## WHAT YOU HAVE TO DO
If a line in the entries below holds the string "mathcal", copy it.

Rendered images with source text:
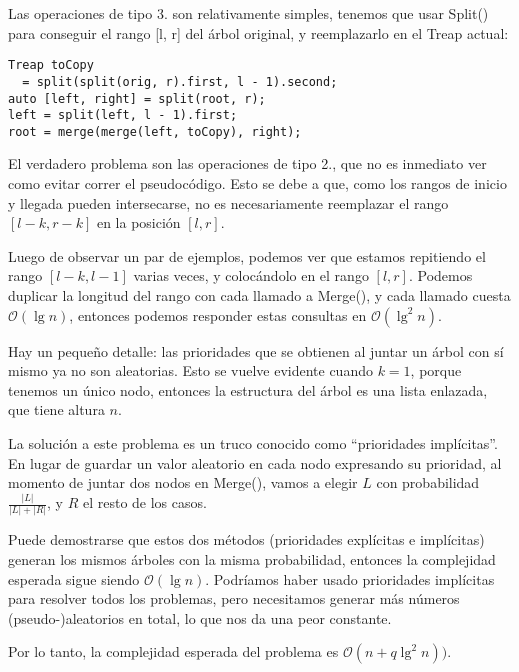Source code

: Las operaciones de tipo 3. son relativamente simples, tenemos que usar Split() para conseguir el rango [l, r] del árbol original, y reemplazarlo en el Treap actual:

\begin{verbatim}
Treap toCopy 
  = split(split(orig, r).first, l - 1).second;
auto [left, right] = split(root, r);
left = split(left, l - 1).first;
root = merge(merge(left, toCopy), right);
\end{verbatim}

El verdadero problema son las operaciones de tipo 2., que no es inmediato ver como evitar correr el pseudocódigo. 
Esto se debe a que, como los rangos de inicio y llegada pueden intersecarse, no es necesariamente reemplazar el rango \([l - k, r - k]\) en la posición \([l, r]\).



Luego de observar un par de ejemplos, podemos ver que estamos repitiendo el rango \([l - k, l - 1]\) varias veces, y colocándolo en el rango \([l, r]\).
Podemos duplicar la longitud del rango con cada llamado a Merge(), y cada llamado cuesta \(\mathcal{O}(\lg n)\), entonces podemos responder estas consultas en \(\mathcal{O}(\lg^2 n)\).

Hay un pequeño detalle: las prioridades que se obtienen al juntar un árbol con sí mismo ya no son aleatorias.
Esto se vuelve evidente cuando \(k = 1\), porque tenemos un único nodo, entonces la estructura del árbol es una lista enlazada, que tiene altura \(n\).

La solución a este problema es un truco conocido como ``prioridades implícitas''.
En lugar de guardar un valor aleatorio en cada nodo expresando su prioridad,
al momento de juntar dos nodos en Merge(), vamos a elegir \(L\) con probabilidad \(\frac{|L|}{|L| + |R|}\), y \(R\) el resto de los casos.

Puede demostrarse que estos dos métodos (prioridades explícitas e implícitas) generan los mismos árboles con la misma probabilidad, 
entonces la complejidad esperada sigue siendo \(\mathcal{O}(\lg n)\).
Podríamos haber usado prioridades implícitas para resolver todos los problemas,
pero necesitamos generar más números (pseudo-)aleatorios en total, lo que nos da una peor constante.

Por lo tanto, la complejidad esperada del problema es \(\mathcal{O}(n + q \lg^2 n))\).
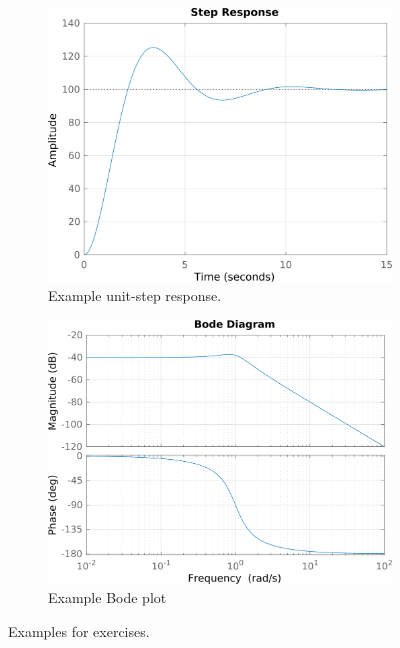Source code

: \documentclass[11pt]{article}
\begin{document}
\begin{figure}
\centering
\begin{subfigure}{.5\textwidth}
  \centering
  \includegraphics[width=\linewidth]{step2.png}
  \caption{Example unit-step response.}
  \label{f:step2}
\end{subfigure}%
\begin{subfigure}{.5\textwidth}
  \centering
  \includegraphics[width=\linewidth]{bode2.png}
  \caption{Example Bode plot}
  \label{f:bode2}
\end{subfigure}
\caption{Examples for exercises.}
\label{f:ex}
\end{figure}


\end{document}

## TASK RESPONSE
Podemos duplicar la longitud del rango con cada llamado a Merge(), y cada llamado cuesta \(\mathcal{O}(\lg n)\), entonces podemos responder estas consultas en \(\mathcal{O}(\lg^2 n)\).
entonces la complejidad esperada sigue siendo \(\mathcal{O}(\lg n)\).
Por lo tanto, la complejidad esperada del problema es \(\mathcal{O}(n + q \lg^2 n))\).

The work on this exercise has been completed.